EXERCISE DESCRIPTION → Locate each line of the material that contains "Semantic", then return it.

------------------------

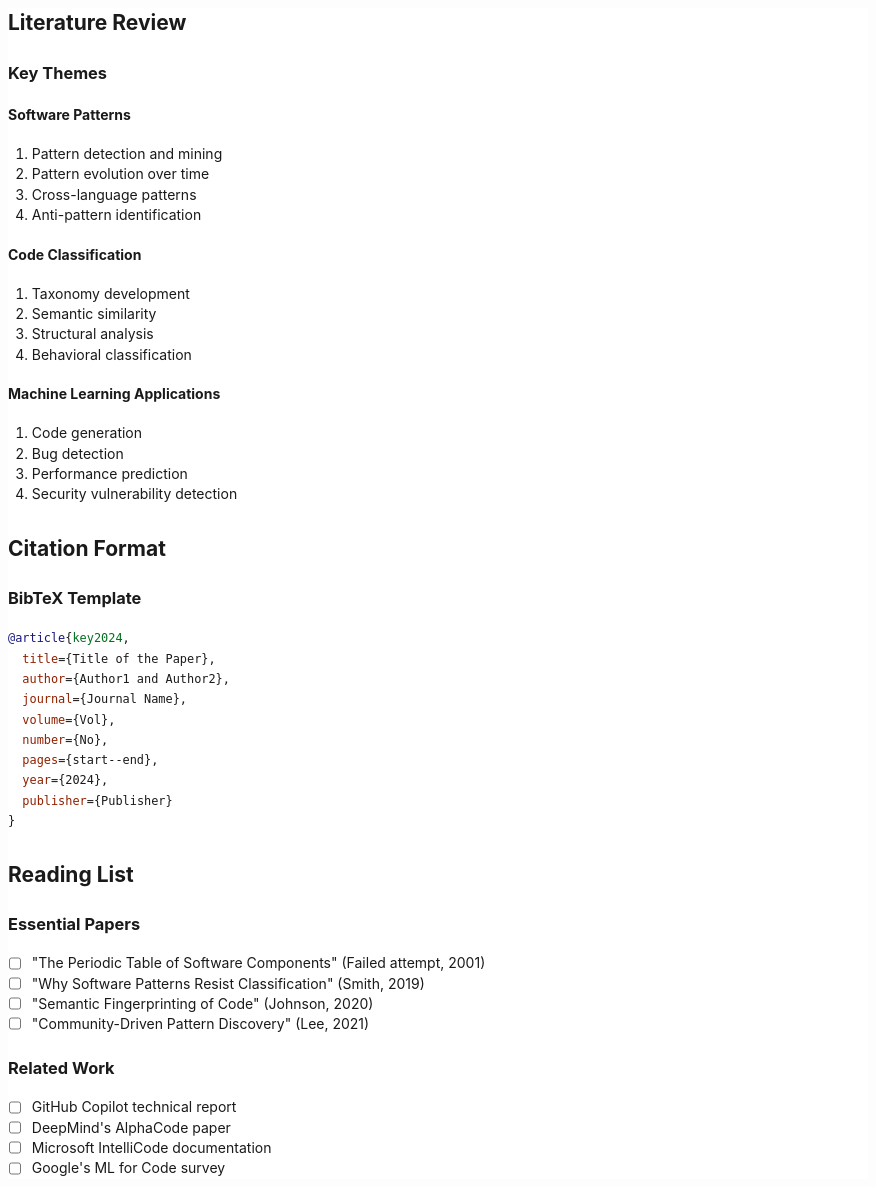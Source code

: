 ## Literature Review

### Key Themes

#### Software Patterns
1. Pattern detection and mining
2. Pattern evolution over time
3. Cross-language patterns
4. Anti-pattern identification

#### Code Classification
1. Taxonomy development
2. Semantic similarity
3. Structural analysis
4. Behavioral classification

#### Machine Learning Applications
1. Code generation
2. Bug detection
3. Performance prediction
4. Security vulnerability detection

## Citation Format

### BibTeX Template
```bibtex
@article{key2024,
  title={Title of the Paper},
  author={Author1 and Author2},
  journal={Journal Name},
  volume={Vol},
  number={No},
  pages={start--end},
  year={2024},
  publisher={Publisher}
}
```

## Reading List

### Essential Papers
- [ ] "The Periodic Table of Software Components" (Failed attempt, 2001)
- [ ] "Why Software Patterns Resist Classification" (Smith, 2019)
- [ ] "Semantic Fingerprinting of Code" (Johnson, 2020)
- [ ] "Community-Driven Pattern Discovery" (Lee, 2021)

### Related Work
- [ ] GitHub Copilot technical report
- [ ] DeepMind's AlphaCode paper
- [ ] Microsoft IntelliCode documentation
- [ ] Google's ML for Code survey
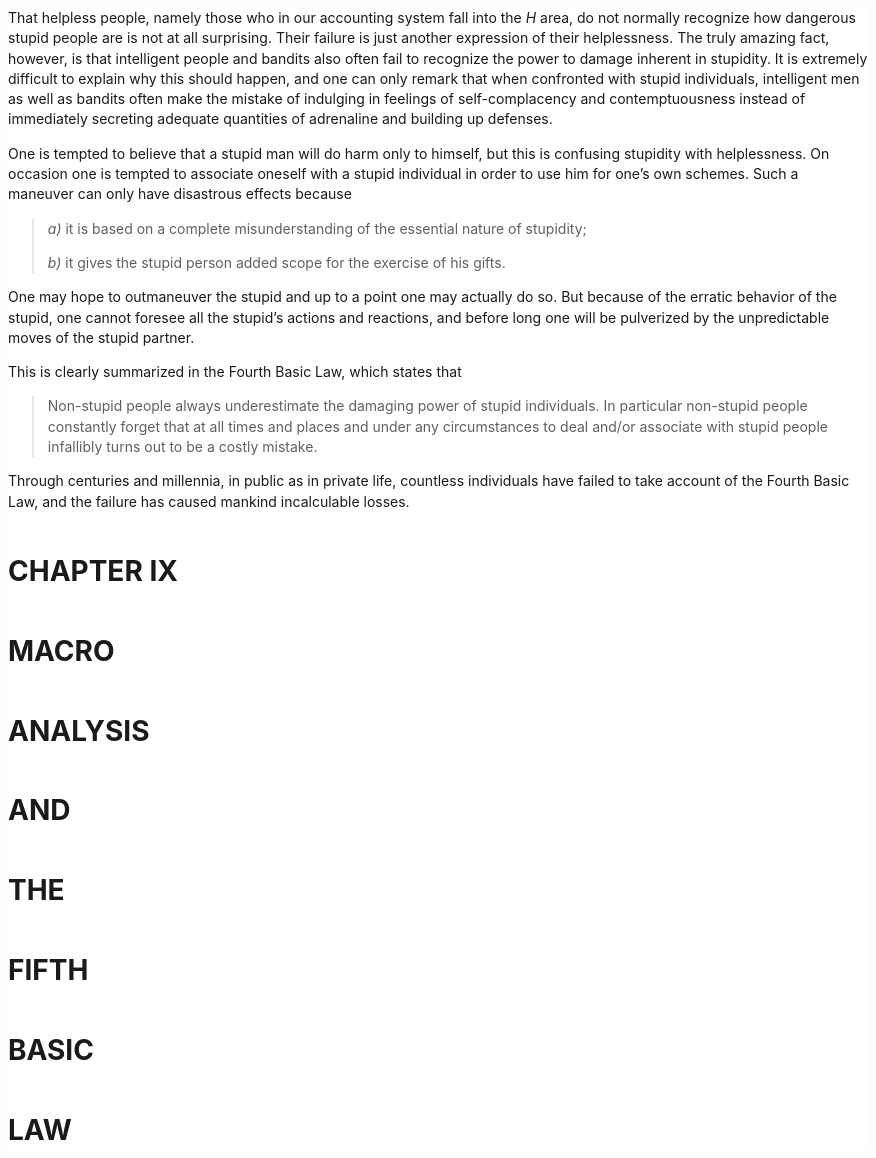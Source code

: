       

That helpless people, namely those who in our accounting system fall into the _H_ area, do not normally recognize how dangerous stupid people are is not at all surprising. Their failure is just another expression of their helplessness. The truly amazing fact, however, is that intelligent people and bandits also often fail to recognize the power to damage inherent in stupidity. It is extremely difficult to explain why this should happen, and one can only remark that when confronted with stupid individuals, intelligent men as well as bandits often make the mistake of indulging in feelings of self-complacency and contemptuousness instead of immediately secreting adequate quantities of adrenaline and building up defenses.

One is tempted to believe that a stupid man will do harm only to himself, but this is confusing stupidity with helplessness. On occasion one is tempted to associate oneself with a stupid individual in order to use him for one’s own schemes. Such a maneuver can only have disastrous effects because

> _a)_ it is based on a complete misunderstanding of the essential nature of stupidity;
> 
> _b)_ it gives the stupid person added scope for the exercise of his gifts.

One may hope to outmaneuver the stupid and up to a point one may actually do so. But because of the erratic behavior of the stupid, one cannot foresee all the stupid’s actions and reactions, and before long one will be pulverized by the unpredictable moves of the stupid partner.

This is clearly summarized in the Fourth Basic Law, which states that

> Non-stupid people always underestimate the damaging power of stupid individuals. In particular non-stupid people constantly forget that at all times and places and under any circumstances to deal and/or associate with stupid people infallibly turns out to be a costly mistake.

Through centuries and millennia, in public as in private life, countless individuals have failed to take account of the Fourth Basic Law, and the failure has caused mankind incalculable losses.      

# CHAPTER IX

# MACRO

# ANALYSIS

# AND

# THE

# FIFTH

# BASIC

# LAW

------------------------

FINISHED TASK →
2. Semantic similarity
- [ ] "Semantic Fingerprinting of Code" (Johnson, 2020)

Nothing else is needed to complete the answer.